The wind-blown wildfires currently ravaging parts of Los Angeles are horrifying and tragic. We’ve all seen the pictures. It’s just heartbreaking.
Left-leaning folk are pinning the blame on climate change. That seems like a cop-out to me. Experts have been warning for decades that California’s forests and wildlands are being obviously mismanaged.
And besides, dry conditions have always been with us. So has wind. A careless spark in such conditions causes a dangerous fire. No need to blame “society” for that.
Right-leaning folk are blaming California’s terrible leftist government(s) with their very unwise forest/wildland management policies and their woke DEI hiring practices in various fire-related departments.
Such criticism is deserved, but today I’m going to rail on California’s government for their destructive semi-socialist insurance regulations. Many of the homes that were just burned to the ground were uninsured or underinsured, and it’s all the government’s fault.

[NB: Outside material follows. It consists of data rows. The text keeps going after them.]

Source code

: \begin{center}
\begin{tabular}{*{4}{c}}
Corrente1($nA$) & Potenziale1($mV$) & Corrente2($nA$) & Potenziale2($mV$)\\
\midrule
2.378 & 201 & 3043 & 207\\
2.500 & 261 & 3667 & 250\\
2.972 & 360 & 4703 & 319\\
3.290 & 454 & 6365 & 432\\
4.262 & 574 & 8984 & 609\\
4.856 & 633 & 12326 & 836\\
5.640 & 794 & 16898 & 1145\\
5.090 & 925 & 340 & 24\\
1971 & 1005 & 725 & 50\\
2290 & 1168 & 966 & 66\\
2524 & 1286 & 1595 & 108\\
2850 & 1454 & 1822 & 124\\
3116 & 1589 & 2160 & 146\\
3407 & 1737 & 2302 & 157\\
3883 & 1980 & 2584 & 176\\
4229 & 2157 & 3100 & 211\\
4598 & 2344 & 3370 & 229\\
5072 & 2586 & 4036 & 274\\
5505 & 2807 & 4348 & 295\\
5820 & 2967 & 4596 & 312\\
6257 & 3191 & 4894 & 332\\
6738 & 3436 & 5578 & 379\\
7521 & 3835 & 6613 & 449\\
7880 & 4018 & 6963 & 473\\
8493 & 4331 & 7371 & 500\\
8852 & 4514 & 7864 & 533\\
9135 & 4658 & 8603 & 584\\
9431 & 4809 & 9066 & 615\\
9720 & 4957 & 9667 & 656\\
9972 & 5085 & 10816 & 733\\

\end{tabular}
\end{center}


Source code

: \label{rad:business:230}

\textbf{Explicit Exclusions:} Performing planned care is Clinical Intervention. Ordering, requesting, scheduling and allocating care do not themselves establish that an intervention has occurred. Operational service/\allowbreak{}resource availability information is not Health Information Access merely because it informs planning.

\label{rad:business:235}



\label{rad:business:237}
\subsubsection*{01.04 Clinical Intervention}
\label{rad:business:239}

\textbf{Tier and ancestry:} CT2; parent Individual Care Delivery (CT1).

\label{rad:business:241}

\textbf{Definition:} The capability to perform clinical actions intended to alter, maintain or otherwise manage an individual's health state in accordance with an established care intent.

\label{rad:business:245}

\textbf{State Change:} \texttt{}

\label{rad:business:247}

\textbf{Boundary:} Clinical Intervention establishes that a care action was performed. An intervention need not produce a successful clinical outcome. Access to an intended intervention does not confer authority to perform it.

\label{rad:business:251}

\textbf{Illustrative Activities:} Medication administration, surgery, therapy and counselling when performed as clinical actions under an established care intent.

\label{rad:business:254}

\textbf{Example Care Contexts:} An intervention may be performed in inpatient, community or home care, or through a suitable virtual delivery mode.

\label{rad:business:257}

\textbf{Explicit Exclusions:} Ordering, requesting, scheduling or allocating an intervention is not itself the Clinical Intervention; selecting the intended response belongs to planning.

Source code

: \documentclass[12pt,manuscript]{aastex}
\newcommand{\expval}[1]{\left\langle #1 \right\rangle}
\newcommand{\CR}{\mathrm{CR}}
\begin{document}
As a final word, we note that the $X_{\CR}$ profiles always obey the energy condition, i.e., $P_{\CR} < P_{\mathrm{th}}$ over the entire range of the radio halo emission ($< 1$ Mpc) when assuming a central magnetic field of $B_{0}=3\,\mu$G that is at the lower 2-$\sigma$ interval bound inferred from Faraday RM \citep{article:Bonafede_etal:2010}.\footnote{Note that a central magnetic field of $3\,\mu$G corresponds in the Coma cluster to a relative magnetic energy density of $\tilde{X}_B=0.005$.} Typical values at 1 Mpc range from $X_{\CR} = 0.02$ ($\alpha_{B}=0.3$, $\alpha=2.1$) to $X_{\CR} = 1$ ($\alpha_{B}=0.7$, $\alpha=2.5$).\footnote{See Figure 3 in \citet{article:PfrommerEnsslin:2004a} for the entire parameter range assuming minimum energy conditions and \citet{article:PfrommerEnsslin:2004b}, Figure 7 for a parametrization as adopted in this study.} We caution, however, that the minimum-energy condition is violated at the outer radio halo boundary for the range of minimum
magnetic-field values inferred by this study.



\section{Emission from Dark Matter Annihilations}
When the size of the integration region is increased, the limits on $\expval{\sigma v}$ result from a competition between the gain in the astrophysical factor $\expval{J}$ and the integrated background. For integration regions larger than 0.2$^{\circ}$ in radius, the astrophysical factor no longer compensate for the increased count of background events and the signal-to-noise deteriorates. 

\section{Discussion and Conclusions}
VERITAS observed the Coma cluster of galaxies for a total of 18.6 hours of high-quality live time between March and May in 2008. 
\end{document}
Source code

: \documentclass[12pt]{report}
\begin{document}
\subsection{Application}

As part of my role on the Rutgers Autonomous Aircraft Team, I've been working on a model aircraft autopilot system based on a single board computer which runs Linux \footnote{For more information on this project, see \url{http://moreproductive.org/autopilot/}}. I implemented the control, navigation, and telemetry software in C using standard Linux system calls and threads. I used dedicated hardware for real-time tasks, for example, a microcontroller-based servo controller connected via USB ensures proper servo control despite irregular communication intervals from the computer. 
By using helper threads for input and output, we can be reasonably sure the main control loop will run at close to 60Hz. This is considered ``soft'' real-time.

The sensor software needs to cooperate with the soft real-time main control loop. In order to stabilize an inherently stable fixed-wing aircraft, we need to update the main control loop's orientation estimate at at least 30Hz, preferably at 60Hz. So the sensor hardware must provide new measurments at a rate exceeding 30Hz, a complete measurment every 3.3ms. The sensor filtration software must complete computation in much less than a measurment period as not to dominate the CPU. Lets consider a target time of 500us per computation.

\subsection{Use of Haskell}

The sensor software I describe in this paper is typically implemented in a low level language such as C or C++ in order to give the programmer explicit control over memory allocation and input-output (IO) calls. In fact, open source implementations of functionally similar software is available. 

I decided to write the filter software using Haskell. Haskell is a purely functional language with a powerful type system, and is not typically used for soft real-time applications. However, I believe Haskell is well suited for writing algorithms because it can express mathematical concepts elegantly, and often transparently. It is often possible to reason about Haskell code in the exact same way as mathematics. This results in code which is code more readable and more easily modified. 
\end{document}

In 1988, California passed Prop 103 (the Insurance Rate Reduction and Reform Act). The ballot measure barely squeaked by, receiving just 51% of the vote. But every Californian since has had to live with the results. Ain’t democracy grand?
Among other dumb effects, Prop 103 requires approval from California’s Department of Insurance before insurers can raise their premiums. It even created a process allowing consumer advocates to intervene to contest the insurer’s claims.

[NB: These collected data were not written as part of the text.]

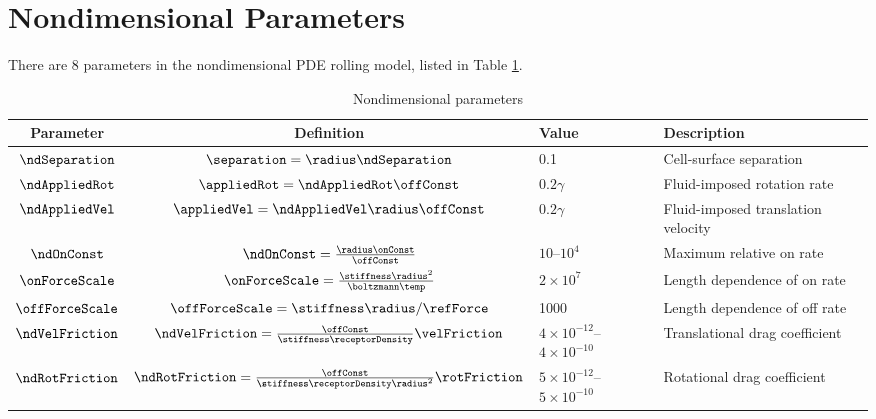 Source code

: \section{Nondimensional Parameters}
\label{sec:nd-params}

There are 8 parameters in the nondimensional PDE rolling model, listed
in Table \ref{tab:nd-params}.

\begin{table}
  \renewcommand{\arraystretch}{1.5}
  \centering
  \begin{tabular}{ccll}
    \toprule
    Parameter & Definition & Value & Description \\
    \midrule
    $\ndSeparation$ & $\separation = \radius\ndSeparation$ & 0.1
                                   & Cell-surface separation \\
    $\ndAppliedRot$ & $\appliedRot = \ndAppliedRot\offConst$
                           & $0.2\gamma$ & Fluid-imposed rotation rate
    \\
    $\ndAppliedVel$ & $\appliedVel = \ndAppliedVel\radius\offConst$
                           & $0.2\gamma$ & Fluid-imposed translation
                                           velocity \\
    $\ndOnConst$ & $\ndOnConst = \frac{\radius\onConst}{\offConst}$
                           & $10$--$10^4$ & Maximum relative on rate \\
    $\onForceScale$ & $\onForceScale =
                    \frac{\stiffness\radius^2}{\boltzmann\temp}$
                           & $2 \times 10^7$ & Length dependence of on
                                               rate \\
    $\offForceScale$ & $\offForceScale = \stiffness\radius/\refForce$
                           & 1000 & Length dependence of off rate \\
    $\ndVelFriction$ & $\ndVelFriction =
                     \frac{\offConst}{\stiffness\receptorDensity}
                     \velFriction$ & $4 \times 10^{-12}$--$4 \times
                                     10^{-10}$
                                   & Translational drag coefficient \\
    $\ndRotFriction$ & $\ndRotFriction =
                     \frac{\offConst}{\stiffness\receptorDensity
                                      \radius^2}\rotFriction$
                           & $5 \times 10^{-12}$--$5 \times 10^{-10}$
                                   & Rotational drag coefficient \\
    \bottomrule                                 
  \end{tabular}
  \caption{Nondimensional parameters}
  \label{tab:nd-params}
\end{table}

That is stupid, of course. Given a choice, consumers always want more coverage for less premium. Their interests are the opposite of the insurers, who want to provide the least coverage for the highest premium.
Your basic economics textbook teaches that the interplay of many customers and many insurers yields an array of market prices that must be discovered. It can’t be “decided” by some regulatory body, regardless of who comprises it.

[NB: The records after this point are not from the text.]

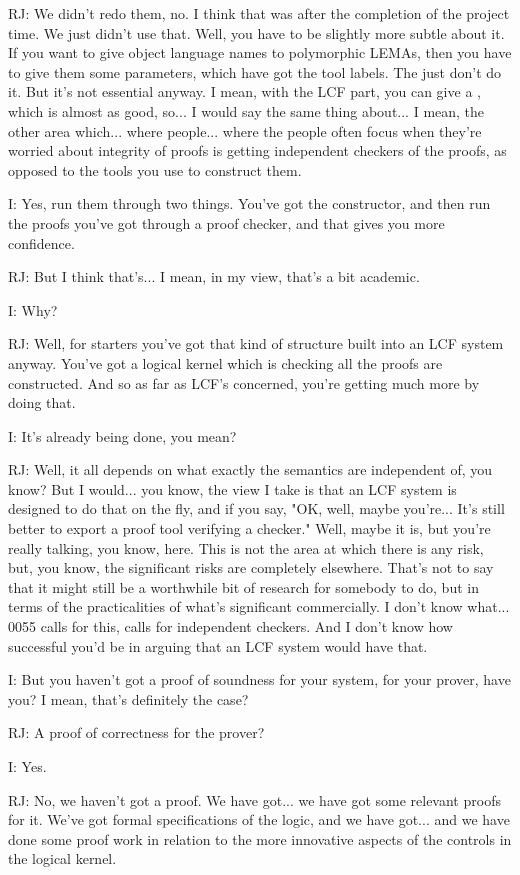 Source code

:\documentclass[10pt,titlepage]{book}
\begin{document}
RJ: We didn't redo them, no. I think that was after the completion of the project	time. We just didn't use that. Well, you have to be slightly more subtle about it. If you want to give object language names to polymorphic LEMAs, then you have to give them some parameters, which have got the tool labels. The	just don't do it. But it's not essential anyway. I mean, with the LCF part, you can give a	, which is almost as good, so... I would say the same thing about... I mean, the other area which... where people... where the people often focus when they're worried about integrity of proofs is getting independent checkers of the proofs, as opposed to the tools you use to construct them.

I: Yes, run them through two things. You've got the constructor, and then run the proofs you've got through a proof checker, and that gives you more confidence.

RJ: But I think that's... I mean, in my view, that's a bit academic.

I: Why?

RJ: Well, for starters you've got that kind of structure built into an LCF system anyway. You've got a logical kernel which is checking all the proofs are constructed. And so as far as LCF's concerned, you're getting much more by doing that.

I: It's already being done, you mean?

RJ: Well, it all depends on what exactly the semantics are independent of, you know? But I would... you know, the view I take is that an LCF system is designed to do that on the fly, and if you say, "OK, well, maybe you're... It's still better to export a proof tool verifying a checker." Well, maybe it is, but you're really talking, you know,	here. This is not the area at which there is any risk, but, you know, the significant risks are completely elsewhere. That's not to say that it might still be a worthwhile bit of research for somebody to do, but in terms of the practicalities of what's significant commercially. I don't know what... 0055 calls for this, calls for independent checkers. And I don't know how successful you'd be in arguing that an LCF system would have that.

I: But you haven't got a proof of soundness for your system, for your prover, have you? I mean, that's definitely the case?

RJ: A proof of correctness for the prover?

I: Yes.

RJ: No, we haven't got a proof. We have got... we have got some relevant proofs for it. We've got formal specifications of the logic, and we have got... and we have done some proof work in relation to the more innovative aspects of the controls in the logical kernel.
\end{document}
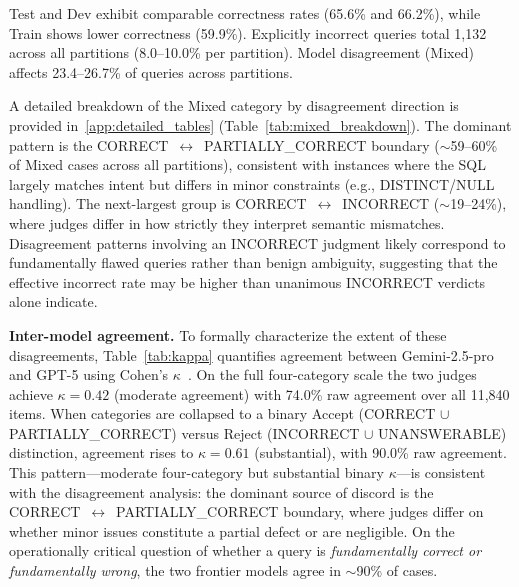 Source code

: \documentclass[print]{einformatica}
\begin{document}
Test and Dev exhibit comparable correctness rates (65.6\% and 66.2\%), while Train shows lower correctness (59.9\%). Explicitly incorrect queries total 1,132 across all partitions (8.0--10.0\% per partition). Model disagreement (Mixed) affects 23.4--26.7\% of queries across partitions.

A detailed breakdown of the Mixed category by disagreement direction is provided in~\ref{app:detailed_tables} (Table~\ref{tab:mixed_breakdown}). The dominant pattern is the CORRECT~$\leftrightarrow$~PARTIALLY\_CORRECT boundary ($\sim$59--60\% of Mixed cases across all partitions), consistent with instances where the SQL largely matches intent but differs in minor constraints (e.g., DISTINCT/NULL handling). The next-largest group is CORRECT~$\leftrightarrow$~INCORRECT ($\sim$19--24\%), where judges differ in how strictly they interpret semantic mismatches. Disagreement patterns involving an INCORRECT judgment likely correspond to fundamentally flawed queries rather than benign ambiguity, suggesting that the effective incorrect rate may be higher than unanimous INCORRECT verdicts alone indicate.

\textbf{Inter-model agreement.} To formally characterize the extent of these disagreements, Table~\ref{tab:kappa} quantifies agreement between Gemini-2.5-pro and GPT-5 using Cohen's $\kappa$~\cite{cohen1960coefficient}. On the full four-category scale the two judges achieve $\kappa = 0.42$ (moderate agreement) with 74.0\% raw agreement over all 11,840 items. When categories are collapsed to a binary Accept (CORRECT $\cup$ PARTIALLY\_CORRECT) versus Reject (INCORRECT $\cup$ UNANSWERABLE) distinction, agreement rises to $\kappa = 0.61$ (substantial), with 90.0\% raw agreement. This pattern---moderate four-category but substantial binary $\kappa$---is consistent with the disagreement analysis: the dominant source of discord is the CORRECT~$\leftrightarrow$~PARTIALLY\_CORRECT boundary, where judges differ on whether minor issues constitute a partial defect or are negligible. On the operationally critical question of whether a query is \emph{fundamentally correct or fundamentally wrong}, the two frontier models agree in $\sim$90\% of cases.
\end{document}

Fire insurance in California muddled along under these dumb regulations for a while, but last year things came to a head. Unable to assess premiums that accurately accounted for the risk of fire and the costs to rebuild, many of the biggest insurance companies pulled an Ayn Rand and just… shrugged.
They pulled out of the market in California or dramatically reduced the number and type of properties they would cover, or limited the amount of coverage they would offer.
But don’t worry, California has a fire-insurance safety net. It’s called the FAIR (Fair Access to Insurance Requirement) plan, and it’s awful. It offers limited protection for a high premium. And here’s the kicker. It’s funded by all the insurers who continue to do business in California.
Have you been wondering why insurers have been leaving the state entirely rather than just being more selective about who to issue policies to? That’s why.
Since 2022, at least eight insurers (including big ones like State Farm and Allstate) have announced plans to stop offering home insurance to new customers or withdraw from California entirely.
So, the government monopolizes the stewardship of forests and wildlands as well as emergency fire response. Then it creates regulations that cripple the market for fire insurance.
That’s criminal. I really hope California can straighten itself out. It’s a great place filled with great people. They deserve better — or at the very least 49% of them do.